Concerns over costs and ongoing discussions about the final regulations surrounding the body kits resulted in their rollout being delayed several times before the series announced its latest plans to debut the kits in 2015 back in May.
Since then, it had been widely expected that the current manufacturers would be responsible for supplying the initial kits, and both companies have already been working on their designs for some time.
An IndyCar statement said that the kits, which will be mounted onto the current Dallara chassis, will allow for greater visual differentiation between the cars as well as providing a platform for the achievement of higher speeds.
In adopting the kits, the cars will also incorporate the name given by the supplier.
"Aero kits will improve the diversity of the fan experience and renew technical engagement, while providing a controlled cost structure," said Derrick Walker, IndyCar's president of competition and operations.
The rules will allow for the addition of kits from any further engine manufacturers that might join the series, as well as any third party vendors that become eligible to become an approved supplier.
Both of the existing manufacturers will be able to upgrade their kits at the same time, with any modifications to be approved through homologation.
AERO KIT COSTS CAPPED
Areas that will be open to development by aero kit manufacturers include sidepods, the engine cover, the oval front wing main plane, and endplates, while the series is still considering potential modifications to the undertray to reduce the potential for the car being launched in an accident.

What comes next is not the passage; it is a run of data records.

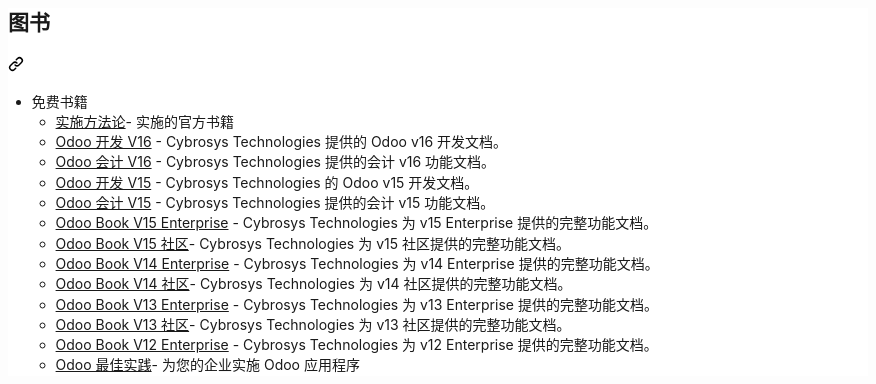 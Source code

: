 <div class="markdown-heading" dir="auto"><h2 tabindex="-1" class="heading-element" dir="auto"><font style="vertical-align: inherit;"><font style="vertical-align: inherit;">图书</font></font></h2><a id="user-content-books" class="anchor" aria-label="固定链接：书籍" href="#books"><svg class="octicon octicon-link" viewBox="0 0 16 16" version="1.1" width="16" height="16" aria-hidden="true"><path d="m7.775 3.275 1.25-1.25a3.5 3.5 0 1 1 4.95 4.95l-2.5 2.5a3.5 3.5 0 0 1-4.95 0 .751.751 0 0 1 .018-1.042.751.751 0 0 1 1.042-.018 1.998 1.998 0 0 0 2.83 0l2.5-2.5a2.002 2.002 0 0 0-2.83-2.83l-1.25 1.25a.751.751 0 0 1-1.042-.018.751.751 0 0 1-.018-1.042Zm-4.69 9.64a1.998 1.998 0 0 0 2.83 0l1.25-1.25a.751.751 0 0 1 1.042.018.751.751 0 0 1 .018 1.042l-1.25 1.25a3.5 3.5 0 1 1-4.95-4.95l2.5-2.5a3.5 3.5 0 0 1 4.95 0 .751.751 0 0 1-.018 1.042.751.751 0 0 1-1.042.018 1.998 1.998 0 0 0-2.83 0l-2.5 2.5a1.998 1.998 0 0 0 0 2.83Z"></path></svg></a></div>
<ul dir="auto">
<li><font style="vertical-align: inherit;"><font style="vertical-align: inherit;">免费书籍
</font></font><ul dir="auto">
<li><a href="https://www.odoo.com/r/Implementation_methodology" rel="nofollow"><font style="vertical-align: inherit;"><font style="vertical-align: inherit;">实施方法论</font></font></a><font style="vertical-align: inherit;"><font style="vertical-align: inherit;">- 实施的官方书籍</font></font></li>
<li><a href="https://www.cybrosys.com/odoo/odoo-books/odoo-16-development/" rel="nofollow"><font style="vertical-align: inherit;"><font style="vertical-align: inherit;">Odoo 开发 V16</font></font></a><font style="vertical-align: inherit;"><font style="vertical-align: inherit;"> - Cybrosys Technologies 提供的 Odoo v16 开发文档。</font></font></li>
<li><a href="https://www.cybrosys.com/odoo/odoo-books/odoo-book-v16/accounting/" rel="nofollow"><font style="vertical-align: inherit;"><font style="vertical-align: inherit;">Odoo 会计 V16</font></font></a><font style="vertical-align: inherit;"><font style="vertical-align: inherit;"> - Cybrosys Technologies 提供的会计 v16 功能文档。</font></font></li>
<li><a href="https://www.cybrosys.com/odoo/odoo-books/odoo-15-development/" rel="nofollow"><font style="vertical-align: inherit;"><font style="vertical-align: inherit;">Odoo 开发 V15</font></font></a><font style="vertical-align: inherit;"><font style="vertical-align: inherit;"> - Cybrosys Technologies 的 Odoo v15 开发文档。</font></font></li>
<li><a href="https://www.cybrosys.com/odoo/odoo-books/complete-finance-management-with-odoo-accounting/" rel="nofollow"><font style="vertical-align: inherit;"><font style="vertical-align: inherit;">Odoo 会计 V15</font></font></a><font style="vertical-align: inherit;"><font style="vertical-align: inherit;"> - Cybrosys Technologies 提供的会计 v15 功能文档。</font></font></li>
<li><a href="https://www.cybrosys.com/odoo/odoo-books/odoo-book-v15/" rel="nofollow"><font style="vertical-align: inherit;"><font style="vertical-align: inherit;">Odoo Book V15 Enterprise</font></font></a><font style="vertical-align: inherit;"><font style="vertical-align: inherit;"> - Cybrosys Technologies 为 v15 Enterprise 提供的完整功能文档。</font></font></li>
<li><a href="https://www.cybrosys.com/odoo/odoo-books/community-edition-v15/" rel="nofollow"><font style="vertical-align: inherit;"><font style="vertical-align: inherit;">Odoo Book V15 社区</font></font></a><font style="vertical-align: inherit;"><font style="vertical-align: inherit;">- Cybrosys Technologies 为 v15 社区提供的完整功能文档。</font></font></li>
<li><a href="https://www.cybrosys.com/odoo/odoo-books/odoo-book-v14/" rel="nofollow"><font style="vertical-align: inherit;"><font style="vertical-align: inherit;">Odoo Book V14 Enterprise</font></font></a><font style="vertical-align: inherit;"><font style="vertical-align: inherit;"> - Cybrosys Technologies 为 v14 Enterprise 提供的完整功能文档。</font></font></li>
<li><a href="https://www.cybrosys.com/odoo/odoo-books/community-edition-v14/" rel="nofollow"><font style="vertical-align: inherit;"><font style="vertical-align: inherit;">Odoo Book V14 社区</font></font></a><font style="vertical-align: inherit;"><font style="vertical-align: inherit;">- Cybrosys Technologies 为 v14 社区提供的完整功能文档。</font></font></li>
<li><a href="https://www.cybrosys.com/odoo/odoo-books/odoo-book-v13/" rel="nofollow"><font style="vertical-align: inherit;"><font style="vertical-align: inherit;">Odoo Book V13 Enterprise</font></font></a><font style="vertical-align: inherit;"><font style="vertical-align: inherit;"> - Cybrosys Technologies 为 v13 Enterprise 提供的完整功能文档。</font></font></li>
<li><a href="https://www.cybrosys.com/odoo/odoo-books/community-edition-v13/" rel="nofollow"><font style="vertical-align: inherit;"><font style="vertical-align: inherit;">Odoo Book V13 社区</font></font></a><font style="vertical-align: inherit;"><font style="vertical-align: inherit;">- Cybrosys Technologies 为 v13 社区提供的完整功能文档。</font></font></li>
<li><a href="https://www.cybrosys.com/odoo/odoo-books/odoo-book-v12/" rel="nofollow"><font style="vertical-align: inherit;"><font style="vertical-align: inherit;">Odoo Book V12 Enterprise</font></font></a><font style="vertical-align: inherit;"><font style="vertical-align: inherit;"> - Cybrosys Technologies 为 v12 Enterprise 提供的完整功能文档。</font></font></li>
<li><a href="https://readthedocs.org/projects/odoobooks/" rel="nofollow"><font style="vertical-align: inherit;"><font style="vertical-align: inherit;">Odoo 最佳实践</font></font></a><font style="vertical-align: inherit;"><font style="vertical-align: inherit;">- 为您的企业实施 Odoo 应用程序</font></font></li>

Entrants will be limited to no more than two aero kits during a season, with the current Dallara-supplied aero package qualifying as one of the kits. Dallara will also continue to supply several standard aero components.

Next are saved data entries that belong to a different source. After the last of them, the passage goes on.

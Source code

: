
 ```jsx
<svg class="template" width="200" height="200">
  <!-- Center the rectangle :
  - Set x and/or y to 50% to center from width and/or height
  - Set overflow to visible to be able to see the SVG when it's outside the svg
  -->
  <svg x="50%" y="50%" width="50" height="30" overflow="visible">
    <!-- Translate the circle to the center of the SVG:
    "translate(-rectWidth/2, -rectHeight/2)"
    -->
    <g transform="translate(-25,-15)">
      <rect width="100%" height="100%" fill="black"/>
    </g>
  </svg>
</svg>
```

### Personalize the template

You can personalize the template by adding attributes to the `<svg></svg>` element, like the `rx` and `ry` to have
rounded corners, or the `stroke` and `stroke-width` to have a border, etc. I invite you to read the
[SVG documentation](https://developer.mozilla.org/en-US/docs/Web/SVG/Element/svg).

Teams will be permitted to use more than one aero kit during practice for the Indianapolis 500, but will be required to race the kit that they used in qualifying.
Costs of the kits will be limited to $75,000, inclusive of all components, but excluding fasteners. An update kit for 2016 will cost no more than $15,000.
On-track testing of the kits is scheduled to begin on October 6 2014, and will end on January 18 2015.
Six days of pre-production testing have been approved, with each supplier limited to a maximum of two cars.
Engine mileage accrued during the tests will not count toward the overall 10,000-per year allocation, or engine count.